**Exercise:**
Every line of the entries below that carries the string "FormPostagem" should be copied.

**Data extract:**
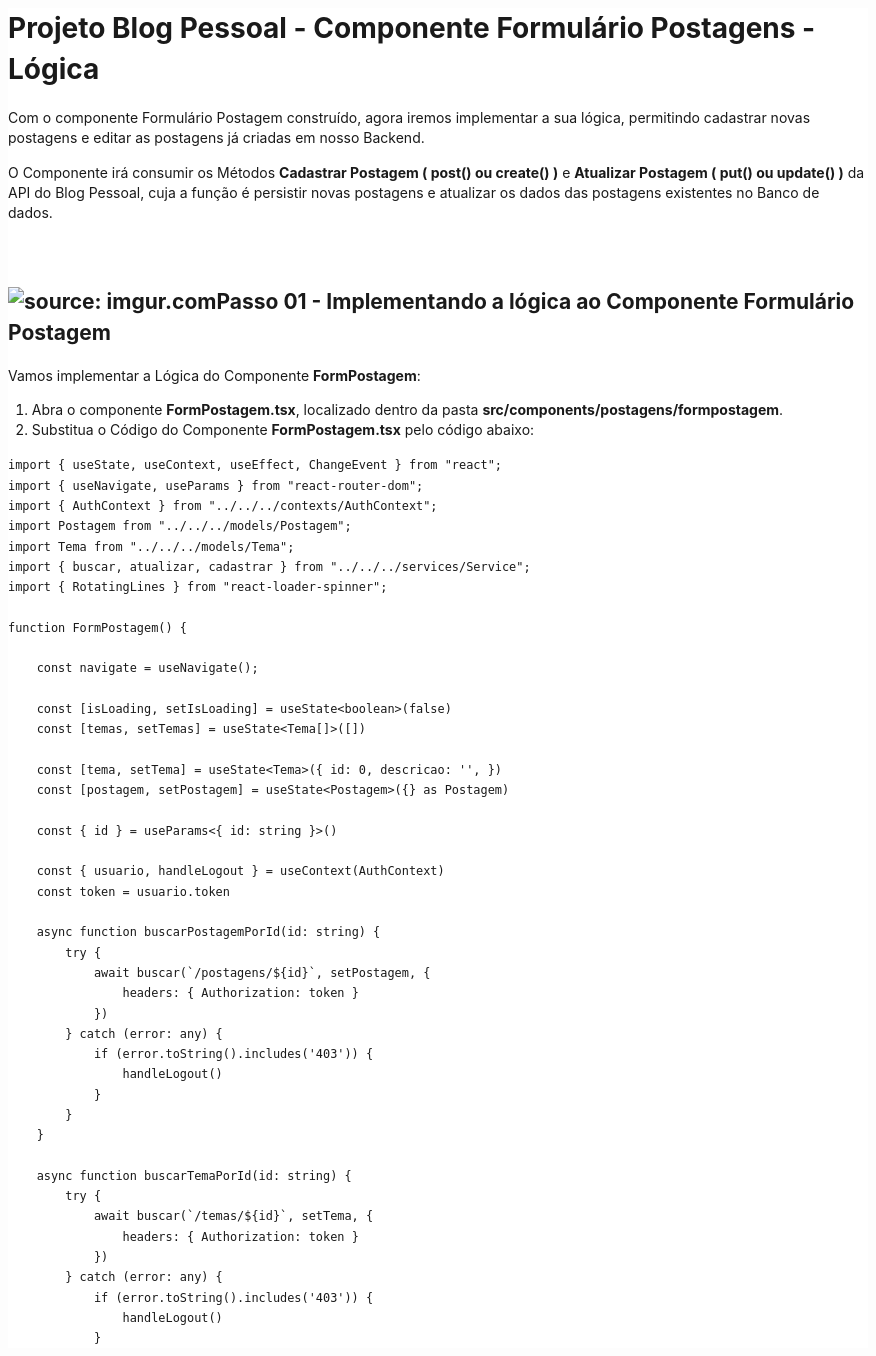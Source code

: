 <h1>Projeto Blog Pessoal - Componente Formulário Postagens - Lógica</h1>



Com o componente Formulário Postagem construído, agora iremos implementar a sua lógica, permitindo cadastrar novas postagens e editar as postagens já criadas em nosso Backend. 

O Componente irá consumir os Métodos **Cadastrar Postagem ( post() ou create() )** e **Atualizar Postagem ( put() ou update() )** da API do Blog Pessoal, cuja a função é persistir novas postagens e atualizar os dados das postagens existentes no Banco de dados. 

<br />

<h2><img src="https://i.imgur.com/H9wEgsJ.png" title="source: imgur.com" width="5%"/>Passo 01 - Implementando a lógica ao Componente Formulário Postagem</h2>



Vamos implementar a Lógica do Componente **FormPostagem**:

1. Abra o componente **FormPostagem.tsx**, localizado dentro da pasta **src/components/postagens/formpostagem**.
1. Substitua o Código do Componente **FormPostagem.tsx** pelo código abaixo:

```tsx
import { useState, useContext, useEffect, ChangeEvent } from "react";
import { useNavigate, useParams } from "react-router-dom";
import { AuthContext } from "../../../contexts/AuthContext";
import Postagem from "../../../models/Postagem";
import Tema from "../../../models/Tema";
import { buscar, atualizar, cadastrar } from "../../../services/Service";
import { RotatingLines } from "react-loader-spinner";

function FormPostagem() {

    const navigate = useNavigate();

    const [isLoading, setIsLoading] = useState<boolean>(false)
    const [temas, setTemas] = useState<Tema[]>([])

    const [tema, setTema] = useState<Tema>({ id: 0, descricao: '', })
    const [postagem, setPostagem] = useState<Postagem>({} as Postagem)

    const { id } = useParams<{ id: string }>()

    const { usuario, handleLogout } = useContext(AuthContext)
    const token = usuario.token

    async function buscarPostagemPorId(id: string) {
        try {
            await buscar(`/postagens/${id}`, setPostagem, {
                headers: { Authorization: token }
            })
        } catch (error: any) {
            if (error.toString().includes('403')) {
                handleLogout()
            }
        }
    }

    async function buscarTemaPorId(id: string) {
        try {
            await buscar(`/temas/${id}`, setTema, {
                headers: { Authorization: token }
            })
        } catch (error: any) {
            if (error.toString().includes('403')) {
                handleLogout()
            }
```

**Worked solution:**
Vamos implementar a Lógica do Componente **FormPostagem**:
1. Abra o componente **FormPostagem.tsx**, localizado dentro da pasta **src/components/postagens/formpostagem**.
1. Substitua o Código do Componente **FormPostagem.tsx** pelo código abaixo:
function FormPostagem() {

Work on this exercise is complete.